Variant	Key idea	When to use
Classic Siamese	Two identical branches, shared θ	Same modality, same domain (xBD)
Pseudo-Siamese	Same architecture, separate θ	Slight domain shift (e.g. different sensors)
Asymmetric	Different architectures per branch	Cross-modality (RGB vs SAR, optical vs infrared)
Triplet	Three branches (anchor/pos/neg), shared θ	Metric learning, face recognition
Self-supervised (SimSiam / BYOL / DINO)	Two augmented views of one image	Label-scarce pre-training

Vanishing Gradient — Cause & Cure

Why deep Siamese stacks need help, and how skip connections + deep supervision fix it.

For a plain deep net:
∂L/∂x_0 = ∂L/∂x_L · ∏_{ℓ}  ∂f_ℓ / ∂x_ℓ

If each |∂f_ℓ/∂x_ℓ| < 1, the product shrinks geometrically → gradient → 0.

Residual block:  x_{ℓ+1} = f_ℓ(x_ℓ) + x_ℓ
∂x_{ℓ+1}/∂x_ℓ = ∂f_ℓ/∂x_ℓ + I
→ even if ∂f_ℓ/∂x_ℓ ≈ 0, the +I keeps the product ≥ identity → gradient survives.

Deep supervision goes further by attaching auxiliary Focal+Dice losses at intermediate decoder stages, so early encoder layers get strong gradient signal directly — not only through a long chain.

PyTorch — Minimal Siamese Skeleton

python
1import torch, torch.nn as nn
2
3class SharedEncoder(nn.Module):
4    def __init__(self):
5        super().__init__()
6        # e.g. ResNet-50 backbone, output [B, 512, H/8, W/8]
7        self.backbone = build_resnet50_encoder()
8
9    def forward(self, x):
10        return self.backbone(x)
11
12class SiameseDamageNet(nn.Module):
13    def __init__(self, num_classes=5):
14        super().__init__()
15        self.encoder = SharedEncoder()     # ONE encoder, used twice
16        self.decoder = UNetDecoder(in_channels=512, out_channels=num_classes)
17
18    def forward(self, pre, post):
19        f_pre  = self.encoder(pre)         # shared weights θ
20        f_post = self.encoder(post)        # same θ — literally same nn.Module
21        diff   = torch.abs(f_pre - f_post) # change signal
22        return self.decoder(diff)          # [B, 5, H, W] damage logits
23
24# Training (with Focal + Dice from L2)
25model = SiameseDamageNet().cuda()
26optim = torch.optim.AdamW(model.parameters(), lr=1e-4, weight_decay=1e-4)
27
28for pre, post, mask in loader:
29    logits = model(pre.cuda(), post.cuda())
30    loss   = focal_fn(logits, mask.cuda().long()) + dice_fn(logits, one_hot(mask))
31    optim.zero_grad(); loss.backward(); optim.step()

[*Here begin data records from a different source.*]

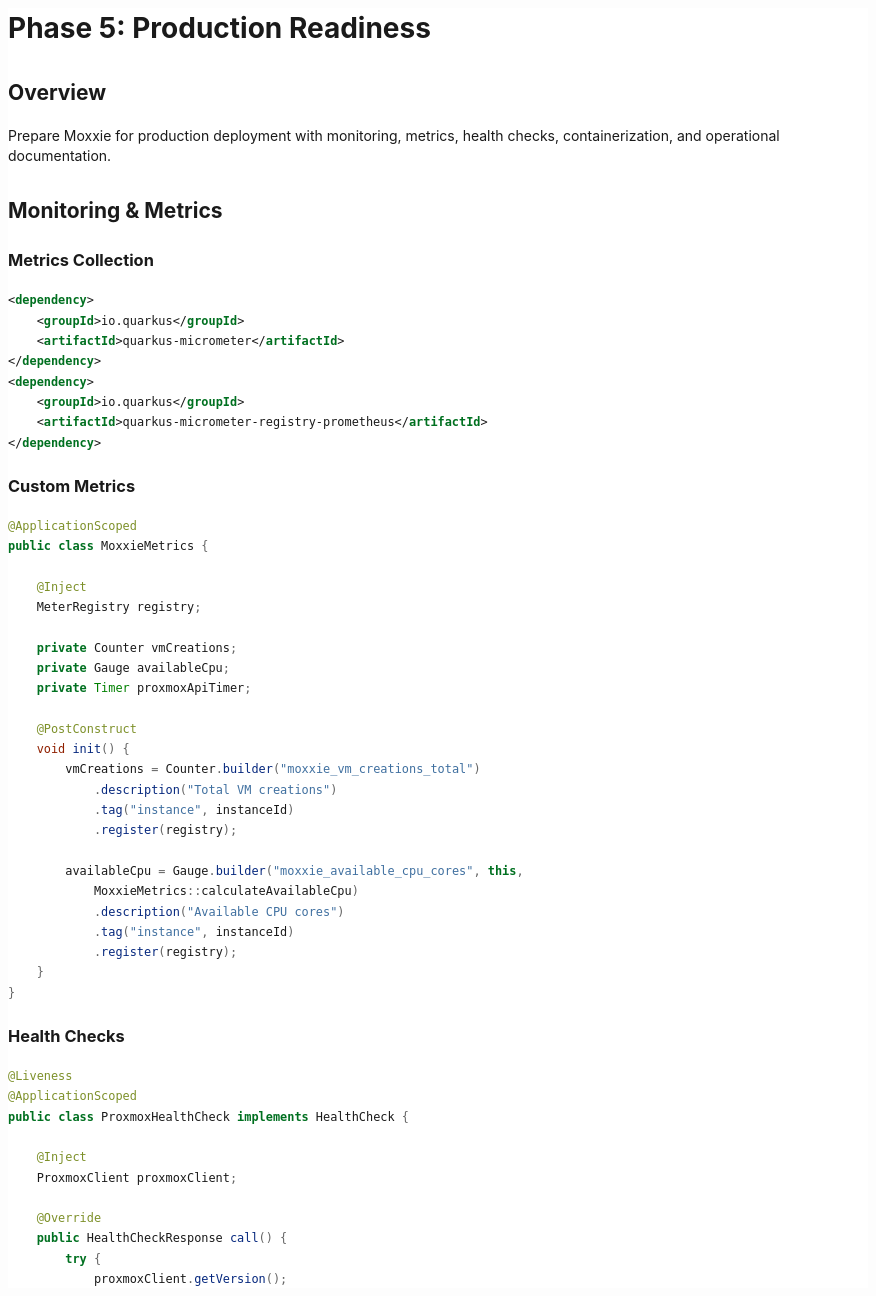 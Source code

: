 # Phase 5: Production Readiness

## Overview
Prepare Moxxie for production deployment with monitoring, metrics, health checks, containerization, and operational documentation.

## Monitoring & Metrics

### Metrics Collection
```xml
<dependency>
    <groupId>io.quarkus</groupId>
    <artifactId>quarkus-micrometer</artifactId>
</dependency>
<dependency>
    <groupId>io.quarkus</groupId>
    <artifactId>quarkus-micrometer-registry-prometheus</artifactId>
</dependency>
```

### Custom Metrics
```java
@ApplicationScoped
public class MoxxieMetrics {
    
    @Inject
    MeterRegistry registry;
    
    private Counter vmCreations;
    private Gauge availableCpu;
    private Timer proxmoxApiTimer;
    
    @PostConstruct
    void init() {
        vmCreations = Counter.builder("moxxie_vm_creations_total")
            .description("Total VM creations")
            .tag("instance", instanceId)
            .register(registry);
            
        availableCpu = Gauge.builder("moxxie_available_cpu_cores", this, 
            MoxxieMetrics::calculateAvailableCpu)
            .description("Available CPU cores")
            .tag("instance", instanceId)
            .register(registry);
    }
}
```

### Health Checks
```java
@Liveness
@ApplicationScoped
public class ProxmoxHealthCheck implements HealthCheck {
    
    @Inject
    ProxmoxClient proxmoxClient;
    
    @Override
    public HealthCheckResponse call() {
        try {
            proxmoxClient.getVersion();
```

Which variant for which task?

Task	Recommended variant	Loss
xBD building damage (pre/post)	Classic Siamese + UNet decoder	Focal + Dice + deep supervision
Signature / face verification	Classic Siamese, embedding head	Contrastive or Triplet
Optical vs SAR change detection	Asymmetric Siamese	Focal + Dice
Self-supervised pre-training	SimSiam / BYOL / DINO	Cosine similarity (no negatives)
One-shot classification	Classic Siamese	Contrastive

Key takeaway

Siamese = one encoder run twice + a comparison. Shared weights guarantee that pre and post are described in the same feature space — so subtraction is meaningful. Combined with Focal+Dice and deep supervision, it is the canonical architecture for modern disaster damage assessment.